> Exercise:
Restrict the output to the lines below starting at the one that contains "- **Data Storage:** Stores local" and ending at the one that contains "- **Access:** Slower", and restate them word for word, both ends included.

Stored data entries
--
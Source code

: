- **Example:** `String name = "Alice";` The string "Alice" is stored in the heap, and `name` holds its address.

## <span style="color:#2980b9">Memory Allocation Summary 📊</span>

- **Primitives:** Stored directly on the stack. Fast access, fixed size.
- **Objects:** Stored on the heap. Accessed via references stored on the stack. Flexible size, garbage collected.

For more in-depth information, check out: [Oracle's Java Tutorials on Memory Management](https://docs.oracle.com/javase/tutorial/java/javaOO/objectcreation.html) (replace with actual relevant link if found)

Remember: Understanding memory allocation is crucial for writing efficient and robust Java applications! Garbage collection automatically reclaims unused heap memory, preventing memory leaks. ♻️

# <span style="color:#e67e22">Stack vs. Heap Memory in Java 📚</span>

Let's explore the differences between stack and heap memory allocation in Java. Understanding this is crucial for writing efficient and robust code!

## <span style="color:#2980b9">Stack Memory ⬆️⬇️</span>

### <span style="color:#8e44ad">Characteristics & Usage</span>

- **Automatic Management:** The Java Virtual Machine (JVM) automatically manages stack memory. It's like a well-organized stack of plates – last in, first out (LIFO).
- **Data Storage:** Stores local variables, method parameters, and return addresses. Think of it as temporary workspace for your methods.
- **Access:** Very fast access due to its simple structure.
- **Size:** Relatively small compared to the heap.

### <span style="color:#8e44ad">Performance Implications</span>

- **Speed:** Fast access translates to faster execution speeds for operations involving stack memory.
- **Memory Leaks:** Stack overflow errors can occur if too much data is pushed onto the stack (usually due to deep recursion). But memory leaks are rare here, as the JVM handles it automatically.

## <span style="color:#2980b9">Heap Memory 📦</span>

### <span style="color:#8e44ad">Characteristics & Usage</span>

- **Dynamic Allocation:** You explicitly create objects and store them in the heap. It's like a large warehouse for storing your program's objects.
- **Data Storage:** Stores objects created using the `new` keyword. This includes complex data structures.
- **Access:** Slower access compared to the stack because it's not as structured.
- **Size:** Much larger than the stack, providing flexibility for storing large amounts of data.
--
> Answer to this exercise:
- **Data Storage:** Stores local variables, method parameters, and return addresses. Think of it as temporary workspace for your methods.
- **Access:** Very fast access due to its simple structure.
- **Size:** Relatively small compared to the heap.

### <span style="color:#8e44ad">Performance Implications</span>

- **Speed:** Fast access translates to faster execution speeds for operations involving stack memory.
- **Memory Leaks:** Stack overflow errors can occur if too much data is pushed onto the stack (usually due to deep recursion). But memory leaks are rare here, as the JVM handles it automatically.

## <span style="color:#2980b9">Heap Memory 📦</span>

### <span style="color:#8e44ad">Characteristics & Usage</span>

- **Dynamic Allocation:** You explicitly create objects and store them in the heap. It's like a large warehouse for storing your program's objects.
- **Data Storage:** Stores objects created using the `new` keyword. This includes complex data structures.
- **Access:** Slower access compared to the stack because it's not as structured.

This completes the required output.